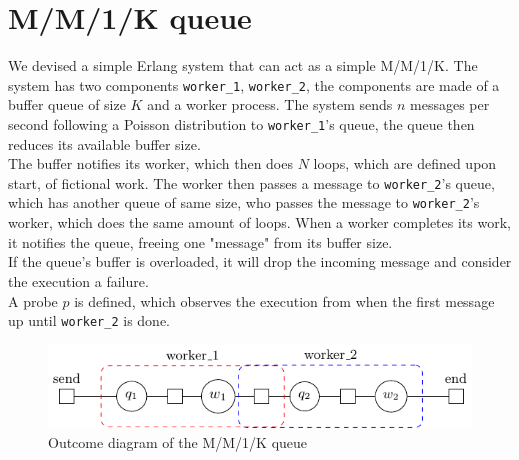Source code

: \section{M/M/1/K queue}
    We devised a simple Erlang system that can act as a simple M/M/1/K.
        The system has two components \texttt{worker\_1}, \texttt{worker\_2}, the components are made of a buffer queue of size $K$ and a worker process.
    The system sends $n$ messages per second following a Poisson distribution to \texttt{worker\_1}'s queue, the queue then reduces its available buffer size. \\
    The buffer notifies its worker, which then does $N$ loops, which are defined upon start, of fictional work. The worker then passes a message to \texttt{worker\_2}'s queue, which has another queue of same size, who passes the message to \texttt{worker\_2}'s worker, which does the same amount of loops. When a worker completes its work, it notifies the queue, freeing one "message" from its buffer size. \\
    If the queue's buffer is overloaded, it will drop the incoming message and consider the execution a failure. \\
    A probe $p$ is defined, which observes the execution from when the first message up until \texttt{worker\_2} is done.
    \begin{figure}[H]
        \begin{center}
            \includegraphics[scale=1.2, width=\textwidth]{tikz/mm1k.pdf} 
        \end{center}
        \caption{Outcome diagram of the M/M/1/K queue}
    \end{figure}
-- -- --
PROBLEM DESCRIPTION:
Please restate the material above line by line, exactly, beginning at its first line and ending with the line that contains "If the queue's", without any pictures.

EXERCISE RESULT:
Source code

: \section{M/M/1/K queue}
    We devised a simple Erlang system that can act as a simple M/M/1/K.
        The system has two components \texttt{worker\_1}, \texttt{worker\_2}, the components are made of a buffer queue of size $K$ and a worker process.
    The system sends $n$ messages per second following a Poisson distribution to \texttt{worker\_1}'s queue, the queue then reduces its available buffer size. \\
    The buffer notifies its worker, which then does $N$ loops, which are defined upon start, of fictional work. The worker then passes a message to \texttt{worker\_2}'s queue, which has another queue of same size, who passes the message to \texttt{worker\_2}'s worker, which does the same amount of loops. When a worker completes its work, it notifies the queue, freeing one "message" from its buffer size. \\
    If the queue's buffer is overloaded, it will drop the incoming message and consider the execution a failure. \\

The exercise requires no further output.